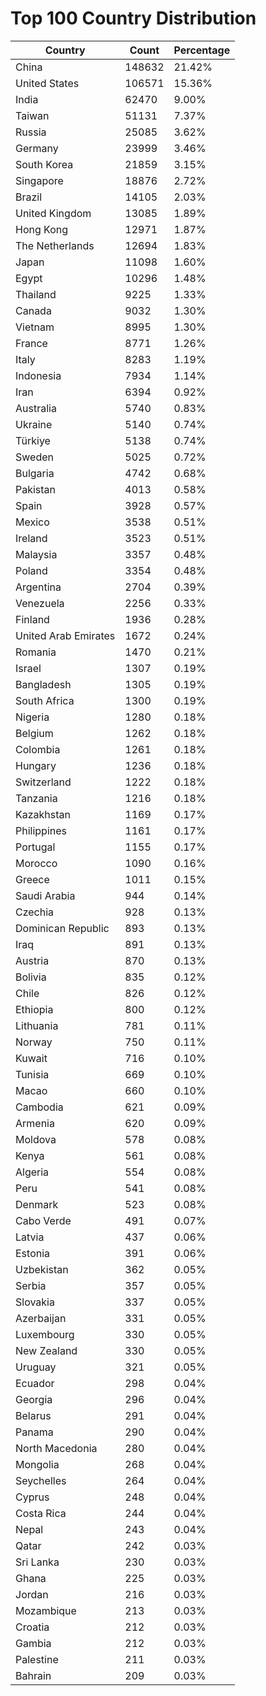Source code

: # Top 100 Country Distribution
| Country | Count | Percentage |
|----|----|----|
| China | 148632 | 21.42% |
| United States | 106571 | 15.36% |
| India | 62470 | 9.00% |
| Taiwan | 51131 | 7.37% |
| Russia | 25085 | 3.62% |
| Germany | 23999 | 3.46% |
| South Korea | 21859 | 3.15% |
| Singapore | 18876 | 2.72% |
| Brazil | 14105 | 2.03% |
| United Kingdom | 13085 | 1.89% |
| Hong Kong | 12971 | 1.87% |
| The Netherlands | 12694 | 1.83% |
| Japan | 11098 | 1.60% |
| Egypt | 10296 | 1.48% |
| Thailand | 9225 | 1.33% |
| Canada | 9032 | 1.30% |
| Vietnam | 8995 | 1.30% |
| France | 8771 | 1.26% |
| Italy | 8283 | 1.19% |
| Indonesia | 7934 | 1.14% |
| Iran | 6394 | 0.92% |
| Australia | 5740 | 0.83% |
| Ukraine | 5140 | 0.74% |
| Türkiye | 5138 | 0.74% |
| Sweden | 5025 | 0.72% |
| Bulgaria | 4742 | 0.68% |
| Pakistan | 4013 | 0.58% |
| Spain | 3928 | 0.57% |
| Mexico | 3538 | 0.51% |
| Ireland | 3523 | 0.51% |
| Malaysia | 3357 | 0.48% |
| Poland | 3354 | 0.48% |
| Argentina | 2704 | 0.39% |
| Venezuela | 2256 | 0.33% |
| Finland | 1936 | 0.28% |
| United Arab Emirates | 1672 | 0.24% |
| Romania | 1470 | 0.21% |
| Israel | 1307 | 0.19% |
| Bangladesh | 1305 | 0.19% |
| South Africa | 1300 | 0.19% |
| Nigeria | 1280 | 0.18% |
| Belgium | 1262 | 0.18% |
| Colombia | 1261 | 0.18% |
| Hungary | 1236 | 0.18% |
| Switzerland | 1222 | 0.18% |
| Tanzania | 1216 | 0.18% |
| Kazakhstan | 1169 | 0.17% |
| Philippines | 1161 | 0.17% |
| Portugal | 1155 | 0.17% |
| Morocco | 1090 | 0.16% |
| Greece | 1011 | 0.15% |
| Saudi Arabia | 944 | 0.14% |
| Czechia | 928 | 0.13% |
| Dominican Republic | 893 | 0.13% |
| Iraq | 891 | 0.13% |
| Austria | 870 | 0.13% |
| Bolivia | 835 | 0.12% |
| Chile | 826 | 0.12% |
| Ethiopia | 800 | 0.12% |
| Lithuania | 781 | 0.11% |
| Norway | 750 | 0.11% |
| Kuwait | 716 | 0.10% |
| Tunisia | 669 | 0.10% |
| Macao | 660 | 0.10% |
| Cambodia | 621 | 0.09% |
| Armenia | 620 | 0.09% |
| Moldova | 578 | 0.08% |
| Kenya | 561 | 0.08% |
| Algeria | 554 | 0.08% |
| Peru | 541 | 0.08% |
| Denmark | 523 | 0.08% |
| Cabo Verde | 491 | 0.07% |
| Latvia | 437 | 0.06% |
| Estonia | 391 | 0.06% |
| Uzbekistan | 362 | 0.05% |
| Serbia | 357 | 0.05% |
| Slovakia | 337 | 0.05% |
| Azerbaijan | 331 | 0.05% |
| Luxembourg | 330 | 0.05% |
| New Zealand | 330 | 0.05% |
| Uruguay | 321 | 0.05% |
| Ecuador | 298 | 0.04% |
| Georgia | 296 | 0.04% |
| Belarus | 291 | 0.04% |
| Panama | 290 | 0.04% |
| North Macedonia | 280 | 0.04% |
| Mongolia | 268 | 0.04% |
| Seychelles | 264 | 0.04% |
| Cyprus | 248 | 0.04% |
| Costa Rica | 244 | 0.04% |
| Nepal | 243 | 0.04% |
| Qatar | 242 | 0.03% |
| Sri Lanka | 230 | 0.03% |
| Ghana | 225 | 0.03% |
| Jordan | 216 | 0.03% |
| Mozambique | 213 | 0.03% |
| Croatia | 212 | 0.03% |
| Gambia | 212 | 0.03% |
| Palestine | 211 | 0.03% |
| Bahrain | 209 | 0.03% |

EXERCISE AIM
Please output every record above exactly as written, leaving out the pictures.

REPLY
Source code

: # Top 100 Country Distribution
| Country | Count | Percentage |
|----|----|----|
| China | 148632 | 21.42% |
| United States | 106571 | 15.36% |
| India | 62470 | 9.00% |
| Taiwan | 51131 | 7.37% |
| Russia | 25085 | 3.62% |
| Germany | 23999 | 3.46% |
| South Korea | 21859 | 3.15% |
| Singapore | 18876 | 2.72% |
| Brazil | 14105 | 2.03% |
| United Kingdom | 13085 | 1.89% |
| Hong Kong | 12971 | 1.87% |
| The Netherlands | 12694 | 1.83% |
| Japan | 11098 | 1.60% |
| Egypt | 10296 | 1.48% |
| Thailand | 9225 | 1.33% |
| Canada | 9032 | 1.30% |
| Vietnam | 8995 | 1.30% |
| France | 8771 | 1.26% |
| Italy | 8283 | 1.19% |
| Indonesia | 7934 | 1.14% |
| Iran | 6394 | 0.92% |
| Australia | 5740 | 0.83% |
| Ukraine | 5140 | 0.74% |
| Türkiye | 5138 | 0.74% |
| Sweden | 5025 | 0.72% |
| Bulgaria | 4742 | 0.68% |
| Pakistan | 4013 | 0.58% |
| Spain | 3928 | 0.57% |
| Mexico | 3538 | 0.51% |
| Ireland | 3523 | 0.51% |
| Malaysia | 3357 | 0.48% |
| Poland | 3354 | 0.48% |
| Argentina | 2704 | 0.39% |
| Venezuela | 2256 | 0.33% |
| Finland | 1936 | 0.28% |
| United Arab Emirates | 1672 | 0.24% |
| Romania | 1470 | 0.21% |
| Israel | 1307 | 0.19% |
| Bangladesh | 1305 | 0.19% |
| South Africa | 1300 | 0.19% |
| Nigeria | 1280 | 0.18% |
| Belgium | 1262 | 0.18% |
| Colombia | 1261 | 0.18% |
| Hungary | 1236 | 0.18% |
| Switzerland | 1222 | 0.18% |
| Tanzania | 1216 | 0.18% |
| Kazakhstan | 1169 | 0.17% |
| Philippines | 1161 | 0.17% |
| Portugal | 1155 | 0.17% |
| Morocco | 1090 | 0.16% |
| Greece | 1011 | 0.15% |
| Saudi Arabia | 944 | 0.14% |
| Czechia | 928 | 0.13% |
| Dominican Republic | 893 | 0.13% |
| Iraq | 891 | 0.13% |
| Austria | 870 | 0.13% |
| Bolivia | 835 | 0.12% |
| Chile | 826 | 0.12% |
| Ethiopia | 800 | 0.12% |
| Lithuania | 781 | 0.11% |
| Norway | 750 | 0.11% |
| Kuwait | 716 | 0.10% |
| Tunisia | 669 | 0.10% |
| Macao | 660 | 0.10% |
| Cambodia | 621 | 0.09% |
| Armenia | 620 | 0.09% |
| Moldova | 578 | 0.08% |
| Kenya | 561 | 0.08% |
| Algeria | 554 | 0.08% |
| Peru | 541 | 0.08% |
| Denmark | 523 | 0.08% |
| Cabo Verde | 491 | 0.07% |
| Latvia | 437 | 0.06% |
| Estonia | 391 | 0.06% |
| Uzbekistan | 362 | 0.05% |
| Serbia | 357 | 0.05% |
| Slovakia | 337 | 0.05% |
| Azerbaijan | 331 | 0.05% |
| Luxembourg | 330 | 0.05% |
| New Zealand | 330 | 0.05% |
| Uruguay | 321 | 0.05% |
| Ecuador | 298 | 0.04% |
| Georgia | 296 | 0.04% |
| Belarus | 291 | 0.04% |
| Panama | 290 | 0.04% |
| North Macedonia | 280 | 0.04% |
| Mongolia | 268 | 0.04% |
| Seychelles | 264 | 0.04% |
| Cyprus | 248 | 0.04% |
| Costa Rica | 244 | 0.04% |
| Nepal | 243 | 0.04% |
| Qatar | 242 | 0.03% |
| Sri Lanka | 230 | 0.03% |
| Ghana | 225 | 0.03% |
| Jordan | 216 | 0.03% |
| Mozambique | 213 | 0.03% |
| Croatia | 212 | 0.03% |
| Gambia | 212 | 0.03% |
| Palestine | 211 | 0.03% |
| Bahrain | 209 | 0.03% |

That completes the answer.